I also give Randy at voodofx Lighting Kit High recommendations!!!:thumbsup::thumbsup:.
Excellent Product, Excellent customer service:thumbsup::thumbsup:


----------



## Capt. Krik (May 26, 2001)

I'll also chime in and recommend Randy and VooDooFX. Quality product and topotch customer service. Randy stands behind his product 100% I'm no electrician but I've never had a problem assembling one of Randy's lighting kits. Should you need assistance you can call Randy directly and he will give you assistance.


----------



## SCI-FI Larry (Nov 29, 2009)

Thanks very much for the replies... It looks like VoodFX is the way to go !! :thumbsup:

I will be placing my order ASAP..


----------



## Ace Airspeed (May 16, 2010)

SCI-FI Larry said:


> Thanks very much for the replies... It looks like VoodFX is the way to go !! :thumbsup:
> 
> I will be placing my order ASAP..


Post a WIP here! 

I'd love to see the Pod with lights.


----------



## Captain Han Solo (Apr 5, 2002)

Ace Airspeed said:


> Post a WIP here!
> 
> I'd love to see the Pod with lights.


Here's my first Pod with Randy's Lighting system...


----------



## Dave P (Jan 5, 2005)

Here's mine:

http://www.hobbytalk.com/bbs1/showthread.php?t=252708


----------



## Captain Han Solo (Apr 5, 2002)

Dave P said:


> Here's mine:
> 
> http://www.hobbytalk.com/bbs1/showthread.php?t=252708


 
Great Job Dave!

I love the Dr. Smith Figure:thumbsup:

Fantastic work all around!


----------



## Ace Airspeed (May 16, 2010)

Agreed........................beautiful work, Dave! :thumbsup:


----------



## Opus Penguin (Apr 19, 2004)

beatlepaul said:


> Here's my first Pod with Randy's Lighting system...
> 
> YouTube - SPACEPOD20004


Is the lighting kit self contained, or do you need an external power source?


----------



## Captain Han Solo (Apr 5, 2002)

Opus Penguin said:


> Is the lighting kit self contained, or do you need an external power source?


 
My model (I sold this one to a client),is operationaly self contained. Personally, I don't like wires and such comming out of it(or any of my Models), Unless you Hide the wires on a Base or something,you Can do it with an external Power source.

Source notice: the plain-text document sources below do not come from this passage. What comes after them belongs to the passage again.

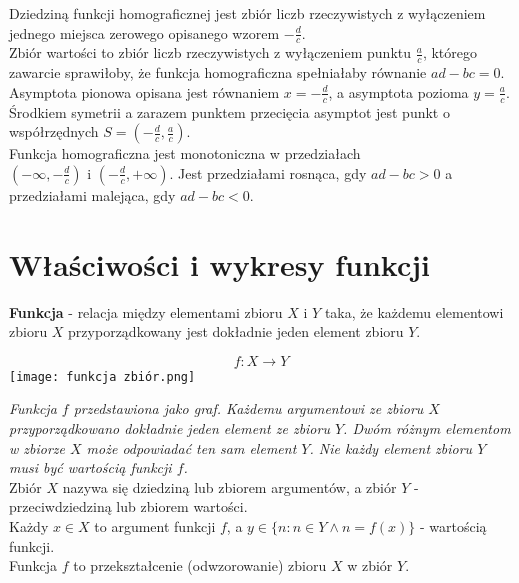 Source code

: \documentclass[14pt,a4paper]{extarticle}
\begin{document}
\noindent Dziedziną funkcji homograficznej jest zbiór liczb rzeczywistych z wyłączeniem jednego miejsca zerowego
opisanego wzorem $-\frac{d}{c}$.\hfill\break\\
 Zbiór wartości to zbiór liczb rzeczywistych z wyłączeniem punktu $\frac{a}{c}$,
którego zawarcie sprawiłoby, że funkcja homograficzna spełniałaby równanie $ad - bc = 0$.\hfill\break\\
Asymptota pionowa opisana jest równaniem $x = -\frac{d}{c}$, a asymptota pozioma $y = \frac{a}{c}$.\hfill\break\\
Środkiem symetrii a zarazem punktem przecięcia asymptot jest punkt o współrzędnych $S = \left(-\frac{d}{c}, \frac{a}{c}\right)$.\hfill\break\\
Funkcja homograficzna jest monotoniczna w przedziałach $\left(-\infty, -\frac{d}{c}\right) \text{ i } \left(-\frac{d}{c}, +\infty\right)$.
Jest przedziałami rosnąca, gdy $ad - bc > 0$ a przedziałami malejąca, gdy $ad - bc < 0$.
\newpage









   
   
   

\noindent\section{Właściwości i wykresy funkcji}
\noindent\textbf{Funkcja} - relacja między elementami zbioru $X$ i $Y$ taka, że każdemu elementowi
zbioru $X$ przyporządkowany jest dokładnie jeden element zbioru $Y$.

$$f:X \rightarrow Y$$
\texttt{[image: funkcja zbiór.png]}\hfill\break

\noindent \textit{Funkcja $f$ przedstawiona jako graf. Każdemu argumentowi ze zbioru $X$ przyporządkowano dokładnie jeden element ze zbioru $Y$. 
Dwóm różnym elementom w zbiorze $X$ może odpowiadać ten sam element $Y$. Nie każdy element zbioru $Y$ musi być wartością funkcji $f$.}\hfill\break\\
\noindent Zbiór $X$ nazywa się dziedziną lub zbiorem argumentów, a zbiór $Y$ - przeciwdziedziną lub zbiorem wartości.\\
Każdy $x \in X$ to argument funkcji $f$, a $y \in \{n: n \in Y \land n = f(x)\}$ - wartością funkcji.\\
Funkcja $f$ to przekształcenie (odwzorowanie) zbioru $X$ w zbiór $Y$.\hfill\break\\
\end{document}

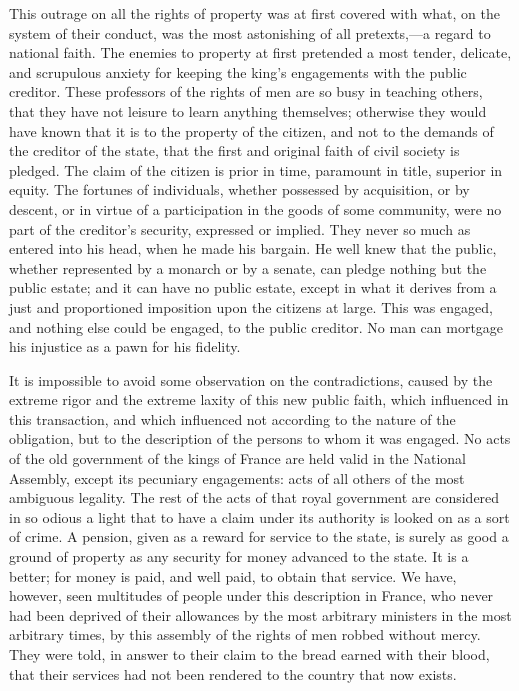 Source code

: This outrage on all the rights of property was at first covered with what, on the system of their conduct, was the most astonishing of all pretexts,—a regard to national faith. The enemies to property at first pretended a most tender, delicate, and scrupulous anxiety for keeping the king's engagements with the public creditor. These professors of the rights of men are so busy in teaching others, that they have not leisure to learn anything themselves; otherwise they would have known that it is to the property of the citizen, and not to the demands of the creditor of the state, that the first and original faith of civil society is pledged. The claim of the citizen is prior in time, paramount in title, superior in equity. The fortunes of individuals, whether possessed by acquisition, or by descent, or in virtue of a participation in the goods of some community, were no part of the creditor's security, expressed or implied. They never so much as entered into his head, when he made his bargain. He well knew that the public, whether represented by a monarch or by a senate, can pledge nothing but the public estate; and it can have no public estate, except in what it derives from a just and proportioned imposition upon the citizens at large. This was engaged, and nothing else could be engaged, to the public creditor. No man can mortgage his injustice as a pawn for his fidelity.

It is impossible to avoid some observation on the contradictions, caused by the extreme rigor and the extreme laxity of this new public faith, which influenced in this transaction, and which influenced not according to the nature of the obligation, but to the description of the persons to whom it was engaged. No acts of the old government of the kings of France are held valid in the National Assembly, except its pecuniary engagements: acts of all others of the most ambiguous legality. The rest of the acts of that royal government are considered in so odious a light that to have a claim under its authority is looked on as a sort of crime. A pension, given as a reward for service to the state, is surely as good a ground of property as any security for money advanced to the state. It is a better; for money is paid, and well paid, to obtain that service. We have, however, seen multitudes of people under this description in France, who never had been deprived of their allowances by the most arbitrary ministers in the most arbitrary times, by this assembly of the rights of men robbed without mercy. They were told, in answer to their claim to the bread earned with their blood, that their services had not been rendered to the country that now exists.

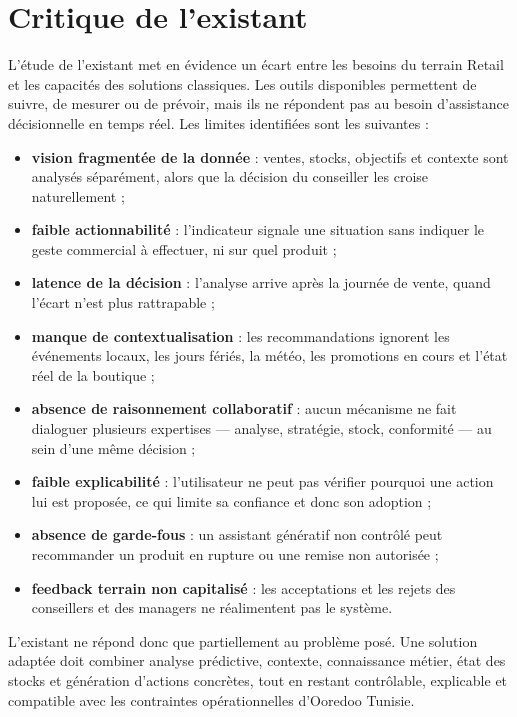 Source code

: \section{Critique de l'existant}

L'étude de l'existant met en évidence un écart entre les besoins du terrain Retail et les capacités des solutions classiques. Les outils disponibles permettent de suivre, de mesurer ou de prévoir, mais ils ne répondent pas au besoin d'assistance décisionnelle en temps réel. Les limites identifiées sont les suivantes :

\begin{itemize}[label=--]
    \item \textbf{vision fragmentée de la donnée} : ventes, stocks, objectifs et contexte sont analysés séparément, alors que la décision du conseiller les croise naturellement ;
    \item \textbf{faible actionnabilité} : l'indicateur signale une situation sans indiquer le geste commercial à effectuer, ni sur quel produit ;
    \item \textbf{latence de la décision} : l'analyse arrive après la journée de vente, quand l'écart n'est plus rattrapable ;
    \item \textbf{manque de contextualisation} : les recommandations ignorent les événements locaux, les jours fériés, la météo, les promotions en cours et l'état réel de la boutique ;
    \item \textbf{absence de raisonnement collaboratif} : aucun mécanisme ne fait dialoguer plusieurs expertises — analyse, stratégie, stock, conformité — au sein d'une même décision ;
    \item \textbf{faible explicabilité} : l'utilisateur ne peut pas vérifier pourquoi une action lui est proposée, ce qui limite sa confiance et donc son adoption ;
    \item \textbf{absence de garde-fous} : un assistant génératif non contrôlé peut recommander un produit en rupture ou une remise non autorisée ;
    \item \textbf{feedback terrain non capitalisé} : les acceptations et les rejets des conseillers et des managers ne réalimentent pas le système.
\end{itemize}

L'existant ne répond donc que partiellement au problème posé. Une solution adaptée doit combiner analyse prédictive, contexte, connaissance métier, état des stocks et génération d'actions concrètes, tout en restant contrôlable, explicable et compatible avec les contraintes opérationnelles d'Ooredoo Tunisie.

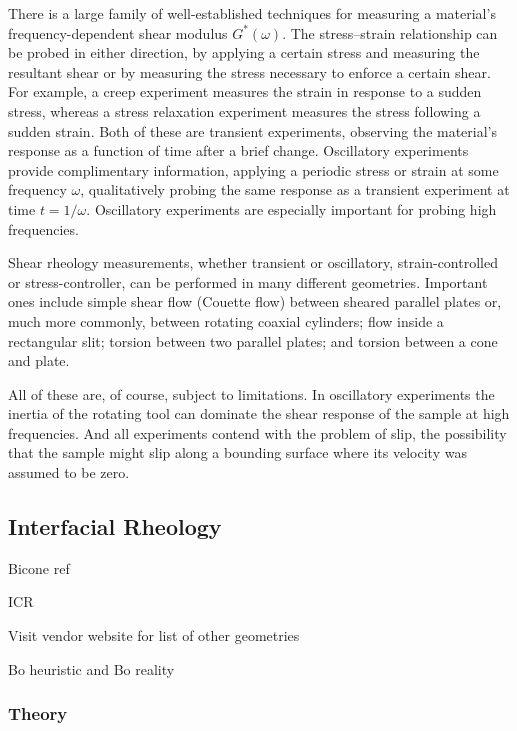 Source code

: There is a large family of well-established techniques for measuring a material's frequency-dependent shear modulus $G^*(\omega)$. The stress--strain relationship can be probed in either direction, by applying a certain stress and measuring the resultant shear or by measuring the stress necessary to enforce a certain shear. For example, a creep experiment measures the strain in response to a sudden stress, whereas a stress relaxation experiment measures the stress following a sudden strain. Both of these are transient experiments, observing the material's response as a function of time after a brief change. Oscillatory experiments provide complimentary information, applying a periodic stress or strain at some frequency $\omega$, qualitatively probing the same response as a transient experiment at time $t=1/\omega$. Oscillatory experiments are especially important for probing high frequencies.

Shear rheology measurements, whether transient or oscillatory, strain-controlled or stress-controller, can be performed in many different geometries. Important ones include simple shear flow (Couette flow) between sheared parallel plates or, much more commonly, between rotating coaxial cylinders; flow inside a rectangular slit; torsion between two parallel plates; and torsion between a cone and plate.

All of these are, of course, subject to limitations. In oscillatory experiments the inertia of the rotating tool can dominate the shear response of the sample at  high frequencies. And all experiments contend with the problem of slip, the possibility that the sample might slip along a bounding surface where its velocity was assumed to be zero.

\subsection{Interfacial Rheology}




Bicone ref

ICR

Visit vendor website for list of other geometries

Bo heuristic and Bo reality
\subsubsection{Theory}
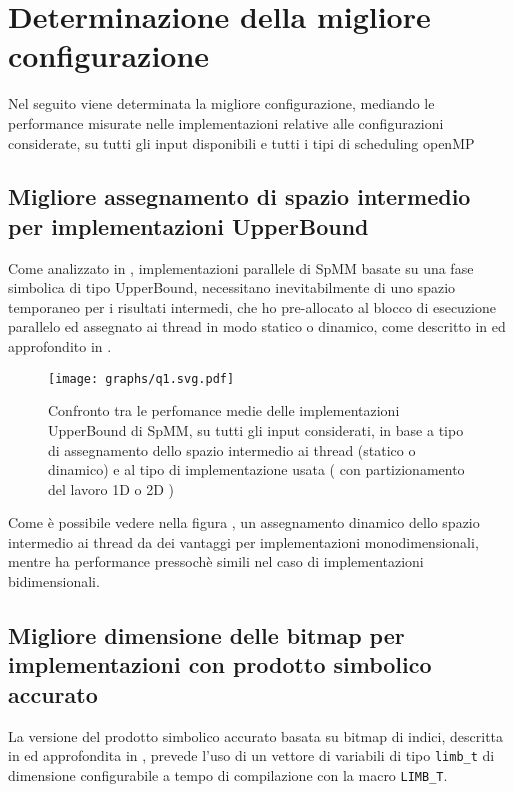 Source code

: \section{Determinazione della migliore configurazione}	\label{bestConf}
Nel seguito viene determinata la migliore configurazione, mediando le performance misurate nelle implementazioni relative alle configurazioni considerate,
su tutti gli input disponibili e tutti i tipi di scheduling openMP

\subsection[Migliore assegnamento di spazio intermedio per\\implementazioni UpperBound]
{Migliore assegnamento di spazio intermedio per implementazioni UpperBound}
Come analizzato in , implementazioni parallele di SpMM basate su una fase simbolica di tipo UpperBound,
necessitano inevitabilmente di uno spazio temporaneo per i risultati intermedi, 
che ho pre-allocato al blocco di esecuzione parallelo 
ed assegnato ai thread in modo statico o dinamico, 
come descritto in  ed approfondito in .\\

\begin{figure}[H]
  \centering \texttt{[image: graphs/q1.svg.pdf]}
  \caption[UB: confronto assegnamento spazio temporaneo]
  {Confronto tra le perfomance medie delle implementazioni UpperBound di SpMM, su tutti gli input considerati, in base a
		tipo di assegnamento dello spazio intermedio ai thread (statico o dinamico) e al tipo di implementazione usata 
		( con partizionamento del lavoro 1D o 2D ) }
  \decoRule \label{fig:q1}
\end{figure}

Come è possibile vedere nella figura , un assegnamento dinamico dello spazio intermedio ai thread da dei vantaggi
per implementazioni monodimensionali, mentre ha performance pressochè simili nel caso di implementazioni bidimensionali.\\

\subsection[Migliore dimensione bitmap nel prodotto simbolico accurato]
{Migliore dimensione delle bitmap per implementazioni con prodotto simbolico accurato}
La versione del prodotto simbolico accurato basata su bitmap di indici, descritta in  
ed approfondita in , prevede l'uso di un vettore di variabili di tipo \verb|limb_t|
di dimensione configurabile a tempo di compilazione con la macro \verb|LIMB_T|.\\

Best advice, Call Randy he will answer all your questions.


----------



## Paulbo (Sep 16, 2004)

You can do it with a 9V battery (if you can figure out a place to hide it) or with an external power supply.

Also, I've got chime in on Dave's awesome build - go pick up a copy of Amazing Figure Modeler issue 44 for more pictures and Dave's article on his build. Highly recommended. (It's the issue with the Dave Fisher's Aurora Batman on the cover.)


----------



## Captain Han Solo (Apr 5, 2002)

Paulbo said:


> You can do it with a 9V battery (if you can figure out a place to hide it) or with an external power supply.
> 
> Also, I've got chime in on Dave's awesome build - go pick up a copy of Amazing Figure Modeler issue 44 for more pictures and Dave's article on his build. Highly recommended. (It's the issue with the Dave Fisher's Aurora Batman on the cover.)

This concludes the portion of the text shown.